══ EXCERPTED RECORDS
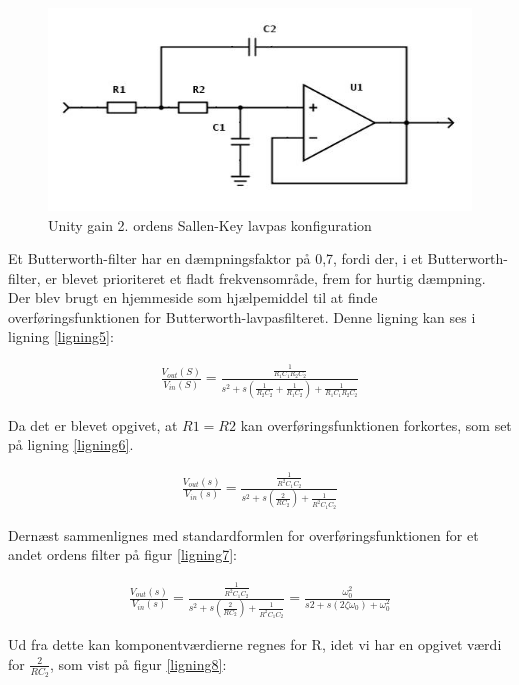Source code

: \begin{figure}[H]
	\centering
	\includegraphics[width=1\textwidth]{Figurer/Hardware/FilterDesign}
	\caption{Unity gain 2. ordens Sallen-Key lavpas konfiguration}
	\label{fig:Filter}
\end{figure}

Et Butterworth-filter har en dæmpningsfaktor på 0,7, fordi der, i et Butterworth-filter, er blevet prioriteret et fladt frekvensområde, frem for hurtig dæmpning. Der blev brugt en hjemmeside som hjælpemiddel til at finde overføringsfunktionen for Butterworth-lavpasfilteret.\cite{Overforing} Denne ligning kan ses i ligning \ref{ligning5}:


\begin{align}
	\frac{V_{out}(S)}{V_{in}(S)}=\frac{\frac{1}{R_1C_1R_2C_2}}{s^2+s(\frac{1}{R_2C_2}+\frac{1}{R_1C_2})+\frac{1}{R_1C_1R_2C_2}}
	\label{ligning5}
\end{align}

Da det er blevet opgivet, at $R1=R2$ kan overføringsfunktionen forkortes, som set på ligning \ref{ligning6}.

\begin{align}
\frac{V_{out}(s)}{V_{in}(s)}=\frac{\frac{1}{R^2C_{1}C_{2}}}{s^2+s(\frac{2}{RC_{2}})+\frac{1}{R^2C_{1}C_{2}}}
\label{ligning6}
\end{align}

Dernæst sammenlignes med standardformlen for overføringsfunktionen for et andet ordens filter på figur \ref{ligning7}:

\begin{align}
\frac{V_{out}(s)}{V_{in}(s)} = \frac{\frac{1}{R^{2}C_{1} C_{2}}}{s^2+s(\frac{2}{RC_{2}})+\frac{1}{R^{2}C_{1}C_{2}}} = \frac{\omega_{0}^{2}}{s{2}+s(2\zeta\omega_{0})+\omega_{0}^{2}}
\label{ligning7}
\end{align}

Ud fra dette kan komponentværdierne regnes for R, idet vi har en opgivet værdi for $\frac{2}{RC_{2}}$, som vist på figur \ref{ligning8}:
════
══ EXCERPTED RECORDS
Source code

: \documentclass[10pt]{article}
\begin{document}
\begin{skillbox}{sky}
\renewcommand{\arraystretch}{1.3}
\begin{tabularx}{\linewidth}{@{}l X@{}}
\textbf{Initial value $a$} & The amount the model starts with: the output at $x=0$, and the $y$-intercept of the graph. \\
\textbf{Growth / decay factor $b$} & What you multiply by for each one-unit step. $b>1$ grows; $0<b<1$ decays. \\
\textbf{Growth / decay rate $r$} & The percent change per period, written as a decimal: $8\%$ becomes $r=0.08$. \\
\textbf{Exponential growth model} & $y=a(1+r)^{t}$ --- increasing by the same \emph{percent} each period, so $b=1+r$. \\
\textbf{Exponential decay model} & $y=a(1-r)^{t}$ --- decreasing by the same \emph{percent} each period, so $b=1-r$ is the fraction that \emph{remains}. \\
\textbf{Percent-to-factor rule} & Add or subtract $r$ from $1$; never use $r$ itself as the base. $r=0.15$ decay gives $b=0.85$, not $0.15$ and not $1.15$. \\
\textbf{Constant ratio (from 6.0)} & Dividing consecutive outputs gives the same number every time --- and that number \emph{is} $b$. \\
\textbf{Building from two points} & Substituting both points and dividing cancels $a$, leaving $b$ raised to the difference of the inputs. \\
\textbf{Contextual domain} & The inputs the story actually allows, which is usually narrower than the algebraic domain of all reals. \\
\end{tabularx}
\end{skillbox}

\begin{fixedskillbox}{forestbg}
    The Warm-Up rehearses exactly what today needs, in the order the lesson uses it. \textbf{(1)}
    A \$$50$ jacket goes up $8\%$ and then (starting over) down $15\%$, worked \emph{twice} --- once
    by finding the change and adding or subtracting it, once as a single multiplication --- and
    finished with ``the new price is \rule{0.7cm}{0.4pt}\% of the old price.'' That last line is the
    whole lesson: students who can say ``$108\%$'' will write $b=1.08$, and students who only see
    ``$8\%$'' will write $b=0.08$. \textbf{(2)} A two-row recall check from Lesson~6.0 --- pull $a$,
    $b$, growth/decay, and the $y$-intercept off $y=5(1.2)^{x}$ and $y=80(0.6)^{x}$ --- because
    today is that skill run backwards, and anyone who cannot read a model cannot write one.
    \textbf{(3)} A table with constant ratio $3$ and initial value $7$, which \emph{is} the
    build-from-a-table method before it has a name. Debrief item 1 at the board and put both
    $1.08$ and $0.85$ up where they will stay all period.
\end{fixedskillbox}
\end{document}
════
══ EXCERPTED RECORDS
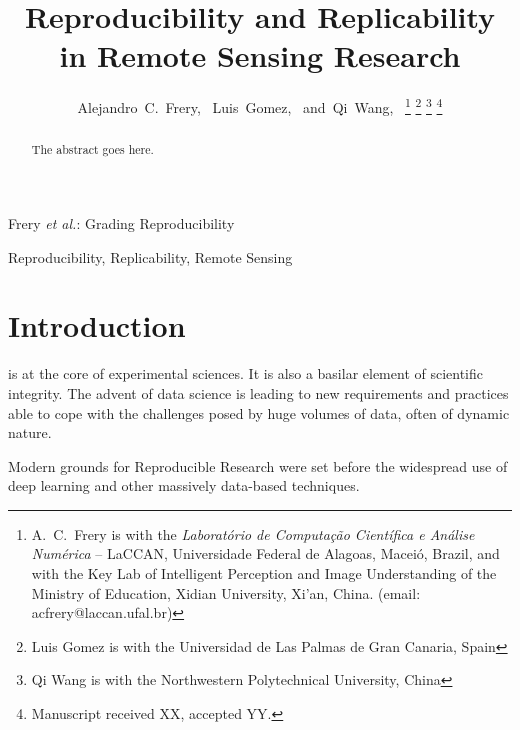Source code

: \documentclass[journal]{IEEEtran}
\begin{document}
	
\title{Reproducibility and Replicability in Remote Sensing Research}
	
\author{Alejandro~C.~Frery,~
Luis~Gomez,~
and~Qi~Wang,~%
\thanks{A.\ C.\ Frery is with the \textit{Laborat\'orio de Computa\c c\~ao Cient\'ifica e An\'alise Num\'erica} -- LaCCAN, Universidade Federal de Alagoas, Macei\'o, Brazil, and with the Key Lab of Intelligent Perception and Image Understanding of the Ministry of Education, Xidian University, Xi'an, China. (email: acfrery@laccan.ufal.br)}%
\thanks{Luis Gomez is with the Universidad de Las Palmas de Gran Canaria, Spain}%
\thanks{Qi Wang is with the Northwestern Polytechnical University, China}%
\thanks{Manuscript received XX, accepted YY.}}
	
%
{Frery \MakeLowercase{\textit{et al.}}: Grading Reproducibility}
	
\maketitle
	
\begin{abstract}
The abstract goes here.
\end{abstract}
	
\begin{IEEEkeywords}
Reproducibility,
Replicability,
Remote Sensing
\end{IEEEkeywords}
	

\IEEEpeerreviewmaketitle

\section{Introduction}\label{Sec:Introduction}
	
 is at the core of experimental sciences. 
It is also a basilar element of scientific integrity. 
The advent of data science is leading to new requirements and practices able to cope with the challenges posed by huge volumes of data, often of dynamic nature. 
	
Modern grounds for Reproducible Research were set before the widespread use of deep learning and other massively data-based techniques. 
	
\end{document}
════
■ EXERCISE DESCRIPTION ■
Only the lines above starting at the one containing "becomes $r=0.08$. \\" and ending at the one containing "--- decreasing by", both included, are to be returned, exactly as they read.

■ ANSWER SPACE ■
\textbf{Growth / decay rate $r$} & The percent change per period, written as a decimal: $8\%$ becomes $r=0.08$. \\
\textbf{Exponential growth model} & $y=a(1+r)^{t}$ --- increasing by the same \emph{percent} each period, so $b=1+r$. \\
\textbf{Exponential decay model} & $y=a(1-r)^{t}$ --- decreasing by the same \emph{percent} each period, so $b=1-r$ is the fraction that \emph{remains}. \\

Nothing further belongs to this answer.